Stephen raised the sheets in his hand.
—Well, sir, he began . . .
—I foresee, Mr Deasy said, that you will not remain here very long at this work. You were not born to be a teacher, I think. Perhaps I am wrong.
—A learner rather, Stephen said.
And here what will you learn more?
Mr Deasy shook his head.
—Who knows? he said. To learn one must be humble. But life is the great teacher.
Stephen rustled the sheets again.
—As regards these, he began.
—Yes, Mr Deasy said. You have two copies there. If you can have them published at once.
Telegraph. Irish Homestead.
—I will try, Stephen said, and let you know tomorrow. I know two editors slightly.
—That will do, Mr Deasy said briskly. I wrote last night to Mr Field, M.P. There is a meeting of the cattletraders’ association today at the City Arms hotel. I asked him to lay my letter before the meeting. You see if you can get it into your two papers. What are they?
—The Evening Telegraph . . .
—That will do, Mr Deasy said. There is no time to lose. Now I have to answer that letter from my cousin.
—Good morning, sir, Stephen said, putting the sheets in his pocket. Thank you.
—Not at all, Mr Deasy said as he searched the papers on his desk. I like to break a lance with you, old as I am.
—Good morning, sir, Stephen said again, bowing to his bent back.
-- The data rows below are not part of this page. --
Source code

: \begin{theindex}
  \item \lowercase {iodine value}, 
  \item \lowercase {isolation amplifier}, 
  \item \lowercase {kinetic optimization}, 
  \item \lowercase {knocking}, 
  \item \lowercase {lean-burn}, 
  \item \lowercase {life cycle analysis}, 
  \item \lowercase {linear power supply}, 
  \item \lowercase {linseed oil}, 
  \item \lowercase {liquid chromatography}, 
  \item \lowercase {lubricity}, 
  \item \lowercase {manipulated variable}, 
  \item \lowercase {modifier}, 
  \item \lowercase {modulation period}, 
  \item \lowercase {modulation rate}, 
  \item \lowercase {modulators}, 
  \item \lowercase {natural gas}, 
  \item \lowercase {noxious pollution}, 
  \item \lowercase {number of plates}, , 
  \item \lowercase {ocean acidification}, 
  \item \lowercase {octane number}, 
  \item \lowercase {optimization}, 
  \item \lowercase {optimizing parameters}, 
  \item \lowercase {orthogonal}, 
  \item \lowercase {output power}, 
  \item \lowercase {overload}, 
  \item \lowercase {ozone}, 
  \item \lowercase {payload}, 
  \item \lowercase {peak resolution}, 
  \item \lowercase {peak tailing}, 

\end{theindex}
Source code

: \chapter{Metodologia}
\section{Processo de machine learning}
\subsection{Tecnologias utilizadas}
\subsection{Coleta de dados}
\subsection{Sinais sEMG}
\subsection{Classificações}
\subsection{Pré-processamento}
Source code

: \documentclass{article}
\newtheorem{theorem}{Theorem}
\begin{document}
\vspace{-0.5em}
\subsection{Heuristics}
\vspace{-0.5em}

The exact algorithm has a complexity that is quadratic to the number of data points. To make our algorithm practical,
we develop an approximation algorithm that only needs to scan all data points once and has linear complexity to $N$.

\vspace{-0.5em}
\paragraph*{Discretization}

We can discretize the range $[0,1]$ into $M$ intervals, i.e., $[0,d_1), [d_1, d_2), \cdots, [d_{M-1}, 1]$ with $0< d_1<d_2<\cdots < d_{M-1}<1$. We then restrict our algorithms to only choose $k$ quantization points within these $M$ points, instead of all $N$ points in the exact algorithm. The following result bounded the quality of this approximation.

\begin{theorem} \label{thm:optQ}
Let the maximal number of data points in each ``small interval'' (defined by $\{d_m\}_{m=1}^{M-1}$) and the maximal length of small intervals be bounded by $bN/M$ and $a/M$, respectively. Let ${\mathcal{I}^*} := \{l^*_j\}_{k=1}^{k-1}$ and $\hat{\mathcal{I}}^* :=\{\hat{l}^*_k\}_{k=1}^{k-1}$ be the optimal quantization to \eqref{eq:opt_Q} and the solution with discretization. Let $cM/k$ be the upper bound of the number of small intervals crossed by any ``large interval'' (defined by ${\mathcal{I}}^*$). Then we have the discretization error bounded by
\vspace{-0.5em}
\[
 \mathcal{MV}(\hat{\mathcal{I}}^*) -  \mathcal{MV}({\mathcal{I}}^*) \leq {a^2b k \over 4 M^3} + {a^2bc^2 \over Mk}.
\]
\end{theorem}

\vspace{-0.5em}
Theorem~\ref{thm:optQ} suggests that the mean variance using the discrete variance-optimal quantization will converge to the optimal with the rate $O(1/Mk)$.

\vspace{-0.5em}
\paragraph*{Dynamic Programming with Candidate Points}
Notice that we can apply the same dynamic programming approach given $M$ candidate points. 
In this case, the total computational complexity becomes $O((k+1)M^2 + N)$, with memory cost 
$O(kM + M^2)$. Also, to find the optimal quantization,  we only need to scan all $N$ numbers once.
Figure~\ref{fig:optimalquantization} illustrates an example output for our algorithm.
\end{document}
He went out by the open porch and down the gravel path under the trees, hearing the cries of voices and crack of sticks from the playfield. The lions couchant on the pillars as he passed out through the gate: toothless terrors. Still I will help him in his fight. Mulligan will dub me a new name: the bullockbefriending bard.
Running after me. No more letters, I hope.
—Just one moment.
—Yes, sir, Stephen said, turning back at the gate.
Mr Deasy halted, breathing hard and swallowing his breath.
—I just wanted to say, he said. Ireland, they say, has the honour of being the only country which never persecuted the jews. Do you know that? No. And do you know why?
He frowned sternly on the bright air.
—Why, sir? Stephen asked, beginning to smile.
—Because she never let them in, Mr Deasy said solemnly.
A coughball of laughter leaped from his throat dragging after it a rattling chain of phlegm. He turned back quickly, coughing, laughing, his lifted arms waving to the air.
—She never let them in, he cried again through his laughter as he stamped on gaitered feet over the gravel of the path. That’s why.
On his wise shoulders through the checkerwork of leaves the sun flung spangles, dancing coins.